New research from Ookla illustrates the power of mid-band spectrum to boost 5G speeds and coverage and suggests that T-Mobile could lose its 5G speed lead as AT&T and Verizon deploy the C-band spectrum that they won in last year’s auction.
Researchers compared the three major carriers’ speeds for the weeks of January 12 and January 19. The first week represented the status quo before AT&T made “selective” C-band rollouts and Verizon rolled out C-band more broadly. The following week measured the impact of those rollouts.
During the same period, T-Mobile didn’t add any new spectrum, although it did launch 5G carrier aggregation at the same time the other carriers did the C-band rollouts, Ookla says.
Verizon’s average speeds increased 50% as a result of its C-band rollout, according to Ookla, while AT&T and T-Mobile saw only slight increases.

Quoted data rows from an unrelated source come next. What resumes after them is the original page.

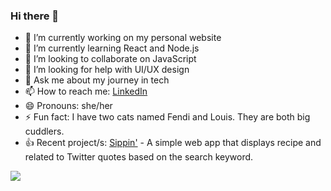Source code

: ### Hi there 👋

<!-- **bellesune/bellesune** is a ✨ _special_ ✨ repository because its `README.md` (this file) appears on your GitHub profile. -->

- 🔭 I’m currently working on my personal website
- 🌱 I’m currently learning React and Node.js
- 👯 I’m looking to collaborate on JavaScript 
- 🤔 I’m looking for help with UI/UX design
- 💬 Ask me about my journey in tech
- 📫 How to reach me: [LinkedIn](https://www.linkedin.com/in/sunebelle/)
- 😄 Pronouns: she/her
- ⚡ Fun fact: I have two cats named Fendi and Louis. They are both big cuddlers.
- 👍 Recent project/s: [Sippin'](https://sippincocktails.herokuapp.com/) - A simple web app that displays recipe and related to Twitter quotes based on the search keyword. 


<img align="center" src="https://github-readme-stats.vercel.app/api/top-langs/?username=bellesune&theme=buefy" />
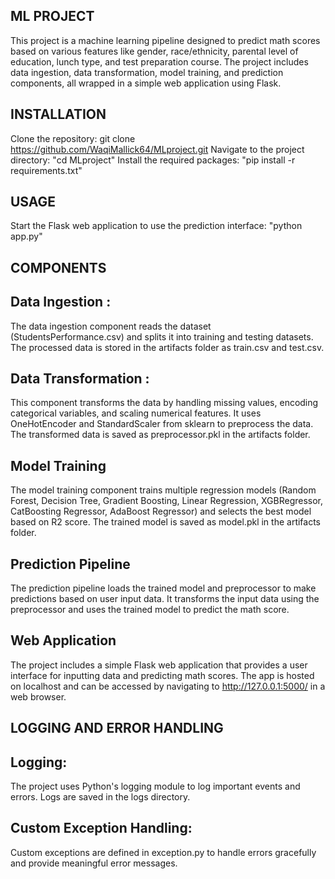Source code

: ## ML PROJECT

This project is a machine learning pipeline designed to predict math scores based on various features like gender, race/ethnicity, parental level of education, lunch type, and test preparation course. The project includes data ingestion, data transformation, model training, and prediction components, all wrapped in a simple web application using Flask.

## INSTALLATION

Clone the repository: git clone https://github.com/WaqiMallick64/MLproject.git
Navigate to the project directory: "cd MLproject"
Install the required packages: "pip install -r requirements.txt"

## USAGE

Start the Flask web application to use the prediction interface: "python app.py" 

## COMPONENTS

## Data Ingestion :
The data ingestion component reads the dataset (StudentsPerformance.csv) and splits it into training and testing datasets. The processed data is stored in the artifacts folder as train.csv and test.csv.

## Data Transformation :
This component transforms the data by handling missing values, encoding categorical variables, and scaling numerical features. It uses OneHotEncoder and StandardScaler from sklearn to preprocess the data. The transformed data is saved as preprocessor.pkl in the artifacts folder.

## Model Training
The model training component trains multiple regression models (Random Forest, Decision Tree, Gradient Boosting, Linear Regression, XGBRegressor, CatBoosting Regressor, AdaBoost Regressor) and selects the best model based on R2 score. The trained model is saved as model.pkl in the artifacts folder.

## Prediction Pipeline
The prediction pipeline loads the trained model and preprocessor to make predictions based on user input data. It transforms the input data using the preprocessor and uses the trained model to predict the math score.

## Web Application
The project includes a simple Flask web application that provides a user interface for inputting data and predicting math scores. The app is hosted on localhost and can be accessed by navigating to http://127.0.0.1:5000/ in a web browser.

## LOGGING AND ERROR HANDLING
## Logging:
 The project uses Python's logging module to log important events and errors. Logs are saved in the logs directory.

## Custom Exception Handling:
 Custom exceptions are defined in exception.py to handle errors gracefully and provide meaningful error messages.
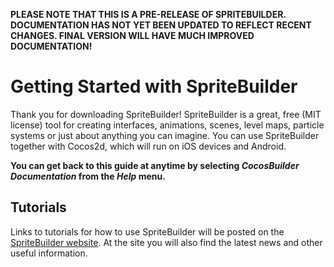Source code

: **PLEASE NOTE THAT THIS IS A PRE-RELEASE OF SPRITEBUILDER. DOCUMENTATION HAS NOT YET BEEN UPDATED TO REFLECT RECENT CHANGES. FINAL VERSION WILL HAVE MUCH IMPROVED DOCUMENTATION!**

# Getting Started with SpriteBuilder
Thank you for downloading SpriteBuilder! SpriteBuilder is a great, free (MIT license) tool for creating interfaces, animations, scenes, level maps, particle systems or just about anything you can imagine. You can use SpriteBuilder together with Cocos2d, which will run on iOS devices and Android.

**You can get back to this guide at anytime by selecting *CocosBuilder Documentation* from the *Help* menu.**

## Tutorials
Links to tutorials for how to use SpriteBuilder will be posted on the [SpriteBuilder website](http://spritebuilder.org). At the site you will also find the latest news and other useful information.
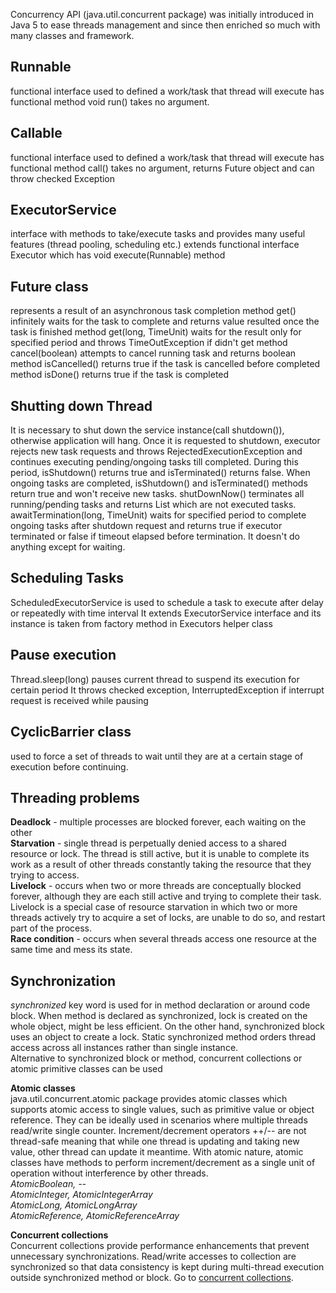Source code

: Concurrency API (java.util.concurrent package) was initially introduced in Java 5 
to ease threads management and since then enriched so much with many classes and framework.  

Runnable 
----
functional interface used to defined a work/task that thread will execute 
has functional method void run() takes no argument.

Callable
----
functional interface used to defined a work/task that thread will execute 
has functional method call() takes no argument, returns Future object and can throw checked Exception

ExecutorService
----
interface with methods to take/execute tasks and provides many useful features (thread pooling, scheduling etc.)
extends functional interface Executor which has void execute(Runnable) method

Future class
----
represents a result of an asynchronous task completion
method get() infinitely waits for the task to complete and returns value resulted once the task is finished
method get(long, TimeUnit) waits for the result only for specified period and throws TimeOutException if didn't get
method cancel(boolean) attempts to cancel running task and returns boolean
method isCancelled() returns true if the task is cancelled before completed 
method isDone() returns true if the task is completed 

Shutting down Thread
----
It is necessary to shut down the service instance(call shutdown()), otherwise application will hang.
Once it is requested to shutdown, executor rejects new task requests and throws RejectedExecutionException and 
continues executing pending/ongoing tasks till completed. During this period, isShutdown() returns true and isTerminated()
 returns false. When ongoing tasks are completed, isShutdown() and isTerminated() methods return true and won't receive new tasks.
 shutDownNow() terminates all running/pending tasks and returns List<Runnable> which are not executed tasks.
 awaitTermination(long, TimeUnit) waits for specified period to complete ongoing tasks after shutdown request and returns
 true if executor terminated or false if timeout elapsed before termination. It doesn't do anything except for waiting.  
   
Scheduling Tasks
---
ScheduledExecutorService is used to schedule a task to execute after delay or repeatedly with time interval
It extends ExecutorService interface and its instance is taken from factory method in Executors helper class


Pause execution
----
Thread.sleep(long) pauses current thread to suspend its execution for certain period
It throws checked exception, InterruptedException if interrupt request is received while pausing

CyclicBarrier class 
---
used to force a set of threads to wait until they are at a certain stage of execution before continuing.

Threading problems
---
<b>Deadlock</b> - multiple processes are blocked forever, each waiting on the other<br>
<b>Starvation</b> - single thread is perpetually denied access to a shared resource or lock. 
              The thread is still active, but it is unable to complete its work as a result of other
              threads constantly taking the resource that they trying to access.<br>
<b>Livelock</b> - occurs when two or more threads are conceptually blocked forever, although they
            are each still active and trying to complete their task. Livelock is a special case of resource
            starvation in which two or more threads actively try to acquire a set of locks, are unable to
            do so, and restart part of the process.<br>
<b>Race condition</b> - occurs when several threads access one resource at the same time and mess its state. 

 
Synchronization
---
<i>synchronized</i> key word is used for in method declaration or around code block. 
When method is declared as synchronized, lock is created on the whole object, might be less efficient.
On the other hand, synchronized block uses an object to create a lock. Static synchronized method orders thread access across all instances rather than single instance. <br>
Alternative to synchronized block or method, concurrent collections or atomic primitive classes can be used

<b>Atomic classes</b><br>
java.util.concurrent.atomic package provides atomic classes which supports atomic access to single values, such as primitive value or object reference. They can be ideally used in scenarios where multiple threads read/write single counter. Increment/decrement operators ++/-- are not thread-safe meaning that while one thread is updating and taking new value, other thread can update it meantime. With atomic nature, atomic classes have methods to perform increment/decrement as a single unit of operation without interference by other threads.<br>
<i>AtomicBoolean, -- </i><br>
<i>AtomicInteger, AtomicIntegerArray</i><br> 
<i>AtomicLong, AtomicLongArray</i><br>
<i>AtomicReference, AtomicReferenceArray</i><br> 

<b>Concurrent collections</b><br>
Concurrent collections provide performance enhancements that prevent unnecessary synchronizations. Read/write accesses to collection are synchronized so that data consistency is kept during multi-thread execution outside synchronized method or block. Go to <a href="concurrentcollections">concurrent collections</a>.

“This massive improvement in speed shows the power of Verizon’s widespread deployment of C-band spectrum and C-band’s ability to deliver fast speeds,” an Ookla blog post says.

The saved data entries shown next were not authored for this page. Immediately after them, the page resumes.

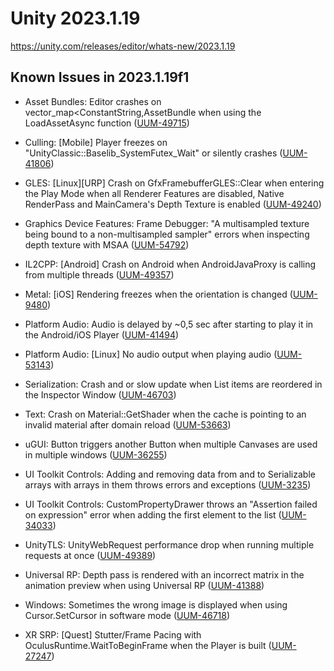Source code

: # Unity 2023.1.19

https://unity.com/releases/editor/whats-new/2023.1.19

## Known Issues in 2023.1.19f1



*   Asset Bundles: Editor crashes on vector\_map<ConstantString,AssetBundle when using the LoadAssetAsync function ([UUM-49715](https://issuetracker.unity3d.com/issues/editor-crashes-on-vector-map-constantstring-assetbundle-when-using-the-loadassetasync-function))
    
*   Culling: \[Mobile\] Player freezes on "UnityClassic::Baselib\_SystemFutex\_Wait" or silently crashes ([UUM-41806](https://issuetracker.unity3d.com/issues/android-player-freezes-on-unityclassic-baselib-systemfutex-wait-or-silently-crashes))
    
*   GLES: \[Linux\]\[URP\] Crash on GfxFramebufferGLES::Clear when entering the Play Mode when all Renderer Features are disabled, Native RenderPass and MainCamera's Depth Texture is enabled ([UUM-49240](https://issuetracker.unity3d.com/issues/linux-urp-crash-on-gfxframebuffergles-clear-when-entering-the-play-mode-when-all-renderer-features-are-disabled-native-renderpass-and-maincameras-depth-texture-is-enabled))
    
*   Graphics Device Features: Frame Debugger: "A multisampled texture being bound to a non-multisampled sampler" errors when inspecting depth texture with MSAA ([UUM-54792](https://issuetracker.unity3d.com/issues/frame-debugger-a-multisampled-texture-being-bound-to-a-non-multisampled-sampler-errors-when-inspecting-depth-texture-with-msaa))
    
*   IL2CPP: \[Android\] Crash on Android when AndroidJavaProxy is calling from multiple threads ([UUM-49357](https://issuetracker.unity3d.com/issues/android-crash-on-android-when-androidjavaproxy-is-calling-from-multiple-threads))
    
*   Metal: \[iOS\] Rendering freezes when the orientation is changed ([UUM-9480](https://issuetracker.unity3d.com/issues/ios-rendering-freezes-when-the-orientation-is-changed))
    
*   Platform Audio: Audio is delayed by ~0,5 sec after starting to play it in the Android/iOS Player ([UUM-41494](https://issuetracker.unity3d.com/issues/audio-is-delayed-by-05-sec-after-starting-to-play-it-in-the-android-slash-ios-player))
    
*   Platform Audio: \[Linux\] No audio output when playing audio ([UUM-53143](https://issuetracker.unity3d.com/issues/linux-no-audio-output-when-playing-audio))
    
*   Serialization: Crash and or slow update when List items are reordered in the Inspector Window ([UUM-46703](https://issuetracker.unity3d.com/issues/crash-and-or-slow-update-when-list-items-are-reordered-in-the-inspector-window))
    
*   Text: Crash on Material::GetShader when the cache is pointing to an invalid material after domain reload ([UUM-53663](https://issuetracker.unity3d.com/issues/crash-on-material-getshader-when-the-cache-is-pointing-to-an-invalid-material-after-domain-reload))
    
*   uGUI: Button triggers another Button when multiple Canvases are used in multiple windows ([UUM-36255](https://issuetracker.unity3d.com/issues/button-triggers-another-button-when-multiple-canvases-are-used-in-multiple-windows))
    
*   UI Toolkit Controls: Adding and removing data from and to Serializable arrays with arrays in them throws errors and exceptions ([UUM-3235](https://issuetracker.unity3d.com/issues/adding-and-removing-data-from-and-to-serializable-arrays-with-arrays-in-them-throws-errors-and-exceptions))
    
*   UI Toolkit Controls: CustomPropertyDrawer throws an "Assertion failed on expression" error when adding the first element to the list ([UUM-34033](https://issuetracker.unity3d.com/issues/custompropertydrawer-throws-an-assertion-failed-on-expression-error-when-adding-the-first-element-to-the-list))
    
*   UnityTLS: UnityWebRequest performance drop when running multiple requests at once ([UUM-49389](https://issuetracker.unity3d.com/issues/unitywebrequestexception-cannot-resolve-destination-host-errors-appear-when-making-multiple-http-get-requests-using-unitywebrequest-and-the-cysharp-dot-threading-dot-tasks))
    
*   Universal RP: Depth pass is rendered with an incorrect matrix in the animation preview when using Universal RP ([UUM-41388](https://issuetracker.unity3d.com/issues/depth-pass-is-rendered-with-an-incorrect-matrix-in-the-animation-preview-when-using-universal-rp))
    
*   Windows: Sometimes the wrong image is displayed when using Cursor.SetCursor in software mode ([UUM-46718](https://issuetracker.unity3d.com/issues/sometimes-the-wrong-image-is-displayed-when-using-cursor-dot-setcursor-in-software-mode))
    
*   XR SRP: \[Quest\] Stutter/Frame Pacing with OculusRuntime.WaitToBeginFrame when the Player is built ([UUM-27247](https://issuetracker.unity3d.com/issues/quest-stutter-slash-frame-pacing-with-oculusruntime-dot-waittobeginframe-when-the-player-is-built))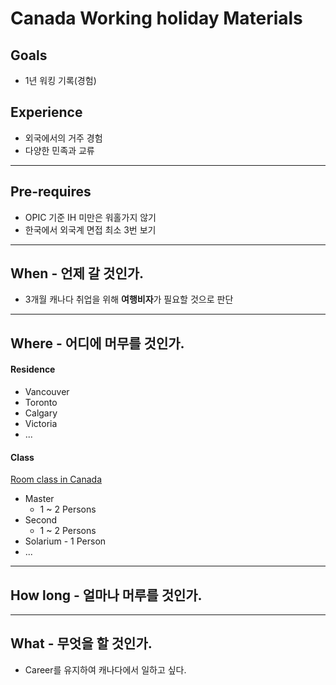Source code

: # Canada Working holiday Materials

## Goals

- 1년 워킹 기록(경험)

## Experience

- 외국에서의 거주 경험
- 다양한 민족과 교류

---

## Pre-requires

- OPIC 기준 IH 미만은 워홀가지 않기
- 한국에서 외국계 면접 최소 3번 보기

---

## When - 언제 갈 것인가.

- 3개월 캐나다 취업을 위해 **여행비자**가 필요할 것으로 판단

---

## Where - 어디에 머무를 것인가.

#### Residence
- Vancouver
- Toronto
- Calgary
- Victoria
- ...

#### Class

[Room class in Canada](https://blog.naver.com/fersche/221698111592)

- Master 
  - 1 ~ 2 Persons
- Second 
  - 1 ~ 2 Persons
- Solarium - 1 Person
- ...

---

## How long - 얼마나 머루를 것인가.

---

## What - 무엇을 할 것인가.

- Career를 유지하여 캐나다에서 일하고 싶다.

T-Mobile has been the leader in recent Ookla 5G speed tests thanks to the 2.5 GHz mid-band spectrum it gained when it merged with Sprint. But according to Ookla, that could change.
“If the trend in increased speed continues, Verizon… could challenge T-Mobile for fastest download speed in our next Speedtest Global Index Market Analysis.”
AT&T, T-Mobile and Verizon all won spectrum in the C-band auction, but Verizon’s winnings were the largest and T-Mobile’s the smallest of the three. And both AT&T and Verizon won spectrum in markets where the satellite operators who have traditionally used the spectrum and who shared in the auction proceeds, agreed to early clearing. T-Mobile won’t be able to deploy its C-band spectrum until later.
Another Future 5G Speed Leader?
AT&T, however, was the biggest winner in a more recent mid-band spectrum auction – Auction 110 of spectrum in the 3.45-3.55 GHz band. And according to Ookla, the company expects to deploy additional C-band spectrum at the same time that it undertakes its deployments in the 3.45-3.55 GHz band.
Verizon didn’t win any spectrum in the 3.45-3.55 GHz band, and T-Mobile won a relatively small amount.
The additional spectrum that AT&T gained could “revolutionize” that company’s speeds in the second half of 2022, Ookla’s analysis suggests, potentially creating another shakeup in 5G speed leadership at that time.